**Exercise details:** Go through the entries below line by line and tally those holding "tracking"; write only the tally.

(Saved entries)
*** Begin section ***

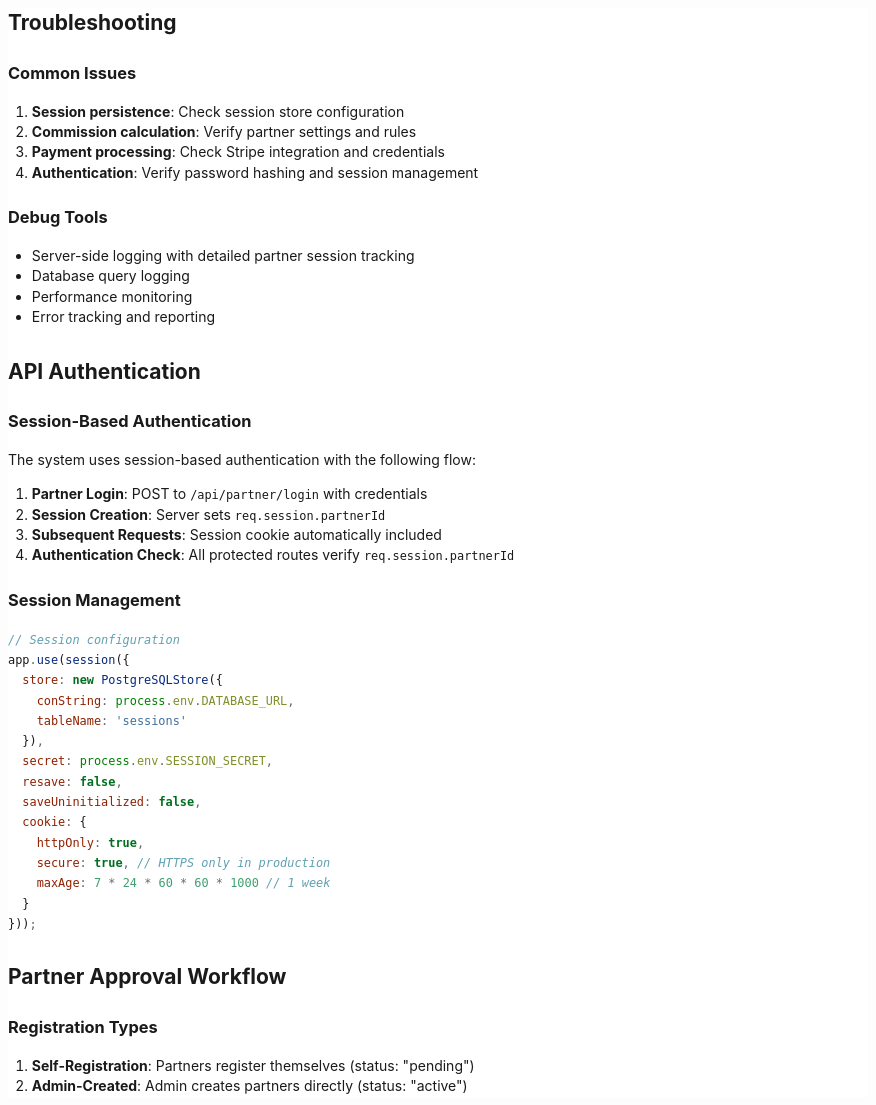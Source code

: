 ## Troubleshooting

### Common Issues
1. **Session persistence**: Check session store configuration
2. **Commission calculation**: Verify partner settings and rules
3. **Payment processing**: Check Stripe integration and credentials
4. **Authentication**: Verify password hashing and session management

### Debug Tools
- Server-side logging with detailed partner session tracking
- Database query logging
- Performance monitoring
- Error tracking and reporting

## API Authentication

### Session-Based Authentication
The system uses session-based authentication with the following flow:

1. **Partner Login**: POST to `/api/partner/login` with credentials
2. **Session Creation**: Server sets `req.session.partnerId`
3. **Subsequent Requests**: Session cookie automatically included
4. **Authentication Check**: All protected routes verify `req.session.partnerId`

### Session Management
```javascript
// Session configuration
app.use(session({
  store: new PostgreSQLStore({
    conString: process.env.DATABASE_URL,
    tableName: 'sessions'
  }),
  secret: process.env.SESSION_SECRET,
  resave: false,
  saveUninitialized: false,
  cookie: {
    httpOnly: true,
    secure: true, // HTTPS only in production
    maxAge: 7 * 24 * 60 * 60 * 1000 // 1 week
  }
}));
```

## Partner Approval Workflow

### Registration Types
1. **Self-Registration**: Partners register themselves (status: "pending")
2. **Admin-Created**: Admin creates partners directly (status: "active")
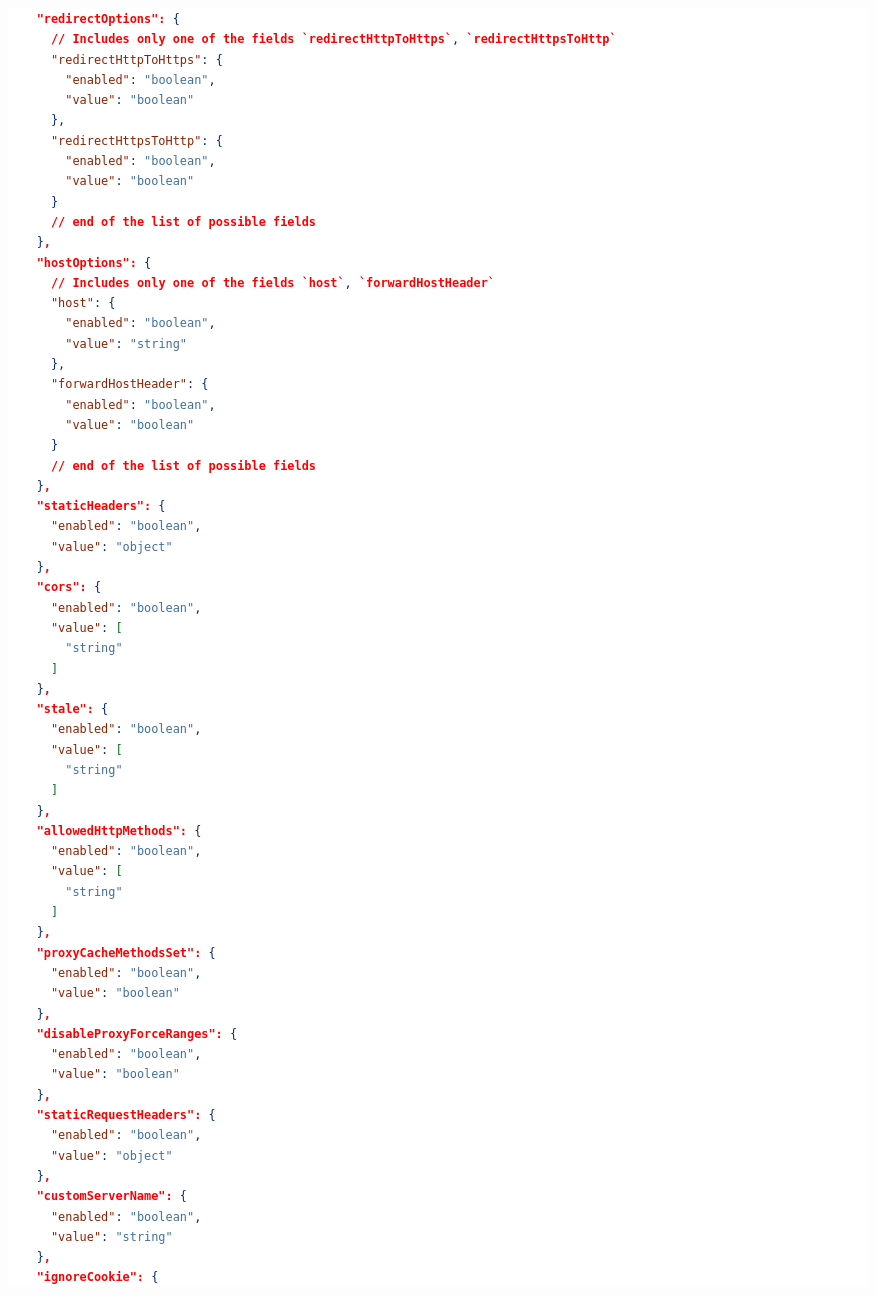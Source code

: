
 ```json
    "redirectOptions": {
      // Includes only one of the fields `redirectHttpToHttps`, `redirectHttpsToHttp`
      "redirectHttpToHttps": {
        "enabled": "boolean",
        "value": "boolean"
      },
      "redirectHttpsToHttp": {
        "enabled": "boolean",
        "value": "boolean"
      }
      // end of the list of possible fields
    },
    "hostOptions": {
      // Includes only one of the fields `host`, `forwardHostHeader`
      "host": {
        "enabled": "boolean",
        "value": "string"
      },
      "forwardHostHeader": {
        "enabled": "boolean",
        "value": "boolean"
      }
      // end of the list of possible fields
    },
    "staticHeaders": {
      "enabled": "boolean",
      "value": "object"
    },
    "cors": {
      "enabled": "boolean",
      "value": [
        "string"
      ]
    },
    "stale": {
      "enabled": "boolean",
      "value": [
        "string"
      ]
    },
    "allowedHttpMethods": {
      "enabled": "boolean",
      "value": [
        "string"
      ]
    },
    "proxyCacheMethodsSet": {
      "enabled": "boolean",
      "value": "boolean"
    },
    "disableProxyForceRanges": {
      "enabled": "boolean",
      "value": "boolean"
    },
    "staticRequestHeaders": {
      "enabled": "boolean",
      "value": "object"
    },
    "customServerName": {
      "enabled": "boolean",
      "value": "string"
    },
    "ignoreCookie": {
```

*** End section ***
*** Begin section ***

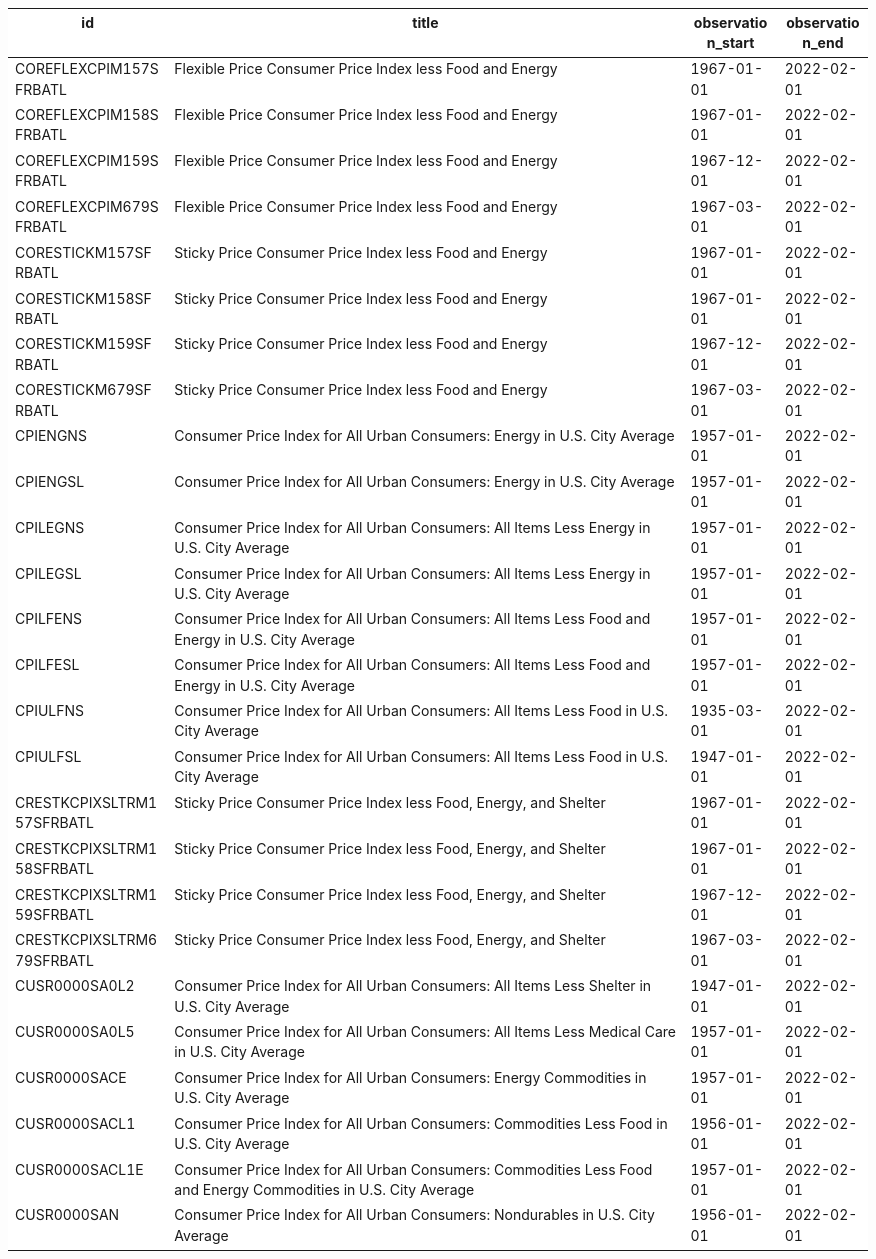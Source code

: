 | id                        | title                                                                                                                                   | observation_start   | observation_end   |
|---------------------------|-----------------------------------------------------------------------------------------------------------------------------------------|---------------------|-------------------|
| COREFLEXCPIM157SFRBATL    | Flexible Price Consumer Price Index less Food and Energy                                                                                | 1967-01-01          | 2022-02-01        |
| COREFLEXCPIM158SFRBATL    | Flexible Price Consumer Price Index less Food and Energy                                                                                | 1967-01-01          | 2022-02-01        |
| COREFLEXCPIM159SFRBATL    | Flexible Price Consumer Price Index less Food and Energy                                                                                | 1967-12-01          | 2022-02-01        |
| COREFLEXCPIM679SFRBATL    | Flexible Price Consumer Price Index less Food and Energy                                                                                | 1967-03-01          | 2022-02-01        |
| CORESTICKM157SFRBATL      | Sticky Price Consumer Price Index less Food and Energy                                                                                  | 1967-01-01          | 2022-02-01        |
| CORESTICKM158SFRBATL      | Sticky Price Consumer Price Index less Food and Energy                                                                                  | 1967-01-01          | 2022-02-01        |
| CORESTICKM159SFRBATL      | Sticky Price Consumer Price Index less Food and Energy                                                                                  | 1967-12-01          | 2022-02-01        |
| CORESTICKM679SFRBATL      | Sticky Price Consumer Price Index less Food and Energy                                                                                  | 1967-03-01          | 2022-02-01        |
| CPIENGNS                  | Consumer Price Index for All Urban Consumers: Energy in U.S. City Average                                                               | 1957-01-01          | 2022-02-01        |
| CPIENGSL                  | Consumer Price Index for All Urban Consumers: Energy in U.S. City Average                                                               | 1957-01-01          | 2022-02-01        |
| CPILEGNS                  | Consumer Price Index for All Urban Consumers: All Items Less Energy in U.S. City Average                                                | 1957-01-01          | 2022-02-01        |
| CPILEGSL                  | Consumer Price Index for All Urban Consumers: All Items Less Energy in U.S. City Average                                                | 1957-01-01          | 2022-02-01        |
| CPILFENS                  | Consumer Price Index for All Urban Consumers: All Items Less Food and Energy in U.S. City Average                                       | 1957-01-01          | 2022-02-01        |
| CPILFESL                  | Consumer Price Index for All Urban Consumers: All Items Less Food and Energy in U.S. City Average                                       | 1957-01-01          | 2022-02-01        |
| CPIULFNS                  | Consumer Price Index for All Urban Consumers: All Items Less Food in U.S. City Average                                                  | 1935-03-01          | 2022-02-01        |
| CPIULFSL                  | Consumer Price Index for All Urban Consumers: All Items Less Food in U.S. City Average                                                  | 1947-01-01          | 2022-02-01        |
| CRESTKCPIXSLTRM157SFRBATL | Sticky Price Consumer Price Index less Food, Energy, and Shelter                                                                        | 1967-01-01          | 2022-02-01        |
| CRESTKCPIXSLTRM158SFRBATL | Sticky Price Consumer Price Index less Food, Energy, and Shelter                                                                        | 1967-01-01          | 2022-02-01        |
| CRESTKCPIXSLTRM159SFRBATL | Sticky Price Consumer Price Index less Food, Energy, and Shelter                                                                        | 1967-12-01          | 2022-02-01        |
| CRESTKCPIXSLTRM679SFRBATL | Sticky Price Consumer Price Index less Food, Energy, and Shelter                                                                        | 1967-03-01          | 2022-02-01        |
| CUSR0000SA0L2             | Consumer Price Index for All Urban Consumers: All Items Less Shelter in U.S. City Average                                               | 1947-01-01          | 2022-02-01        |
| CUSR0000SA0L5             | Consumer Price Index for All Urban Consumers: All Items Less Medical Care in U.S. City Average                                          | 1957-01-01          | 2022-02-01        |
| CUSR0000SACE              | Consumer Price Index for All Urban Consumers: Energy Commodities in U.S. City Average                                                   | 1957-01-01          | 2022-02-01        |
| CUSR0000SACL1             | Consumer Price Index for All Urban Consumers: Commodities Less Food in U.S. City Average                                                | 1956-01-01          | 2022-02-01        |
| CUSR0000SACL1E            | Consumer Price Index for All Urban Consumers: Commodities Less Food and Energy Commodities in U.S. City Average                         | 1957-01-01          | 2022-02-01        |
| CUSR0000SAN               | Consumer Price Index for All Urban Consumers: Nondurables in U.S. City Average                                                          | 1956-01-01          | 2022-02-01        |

*** End section ***

**Answer area:** 2